Quando falamos sobre desempenho em PHP, normalmente pensamos em coisas como banco de dados, consultas SQL, cache ou código otimizado.

Mas existe uma parte do PHP que trabalha silenciosamente nos bastidores e que pode mudar completamente a forma como o código é executado: o OPcache.

E existe um detalhe ainda mais curioso dentro dele.

O PHP pode guardar strings em uma área própria de memória

O OPcache não serve apenas para “deixar o PHP mais rápido”. Ele armazena o bytecode dos scripts já compilados em memória compartilhada, evitando que o PHP precise carregar e analisar novamente determinados arquivos a cada requisição.

Porém, entre suas configurações existe uma opção chamada:

opcache.interned_strings_buffer=8


Essa configuração determina a quantidade de memória utilizada para strings internadas pelo OPcache.
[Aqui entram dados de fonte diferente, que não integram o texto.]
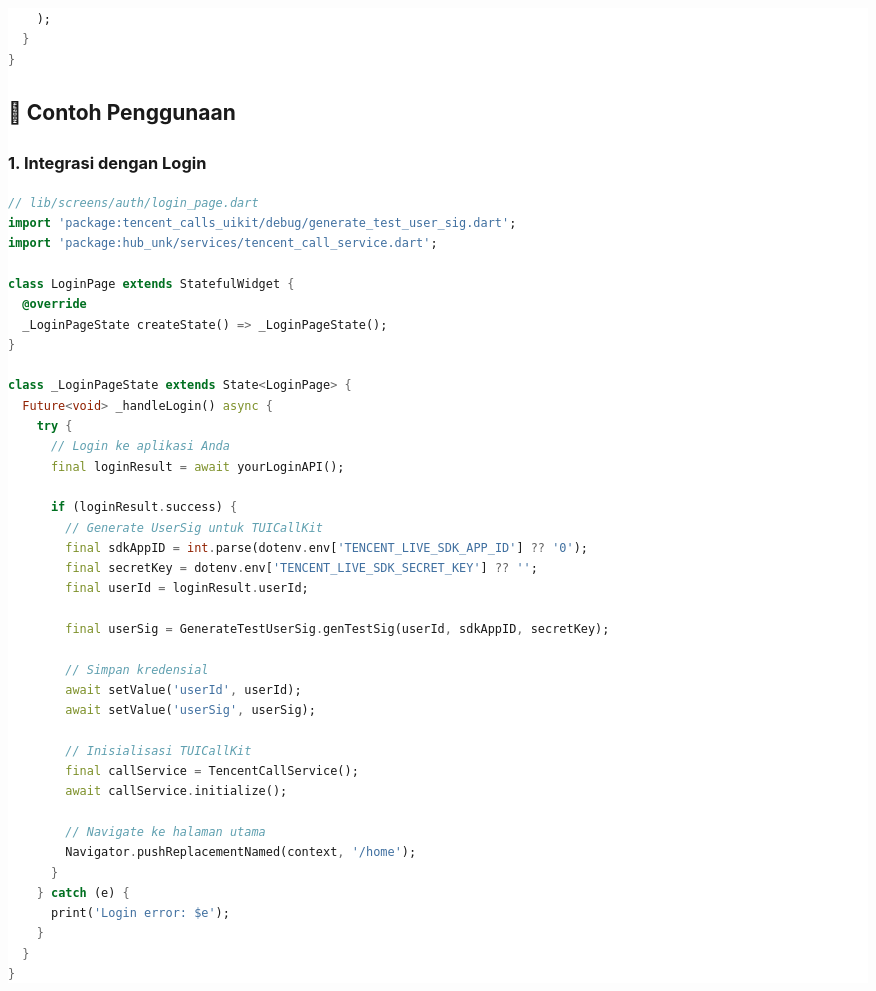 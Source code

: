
 ```dart
    );
  }
}
```

## 📱 Contoh Penggunaan

### 1. Integrasi dengan Login

```dart
// lib/screens/auth/login_page.dart
import 'package:tencent_calls_uikit/debug/generate_test_user_sig.dart';
import 'package:hub_unk/services/tencent_call_service.dart';

class LoginPage extends StatefulWidget {
  @override
  _LoginPageState createState() => _LoginPageState();
}

class _LoginPageState extends State<LoginPage> {
  Future<void> _handleLogin() async {
    try {
      // Login ke aplikasi Anda
      final loginResult = await yourLoginAPI();
      
      if (loginResult.success) {
        // Generate UserSig untuk TUICallKit
        final sdkAppID = int.parse(dotenv.env['TENCENT_LIVE_SDK_APP_ID'] ?? '0');
        final secretKey = dotenv.env['TENCENT_LIVE_SDK_SECRET_KEY'] ?? '';
        final userId = loginResult.userId;
        
        final userSig = GenerateTestUserSig.genTestSig(userId, sdkAppID, secretKey);
        
        // Simpan kredensial
        await setValue('userId', userId);
        await setValue('userSig', userSig);
        
        // Inisialisasi TUICallKit
        final callService = TencentCallService();
        await callService.initialize();
        
        // Navigate ke halaman utama
        Navigator.pushReplacementNamed(context, '/home');
      }
    } catch (e) {
      print('Login error: $e');
    }
  }
}
```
Ou seja, existe uma espécie de “depósito” dedicado a determinadas strings que podem ser reutilizadas pelo ambiente do PHP.

Isso é interessante porque uma string aparentemente simples no código:

$status = "aprovado";


não precisa ser encarada apenas como alguns caracteres que o PHP cria e descarta a todo momento.

Em determinadas situações, o mecanismo interno pode reutilizar representações de strings, evitando trabalho e alocações desnecessárias.

E onde entra a curiosidade?

O mais curioso é que o desenvolvedor normalmente não percebe que isso está acontecendo.

Você escreve:

echo "PHP";


e enxerga apenas três letras na tela.

Por trás disso, entretanto, o PHP possui mecanismos internos para administrar memória, bytecode e strings reutilizáveis.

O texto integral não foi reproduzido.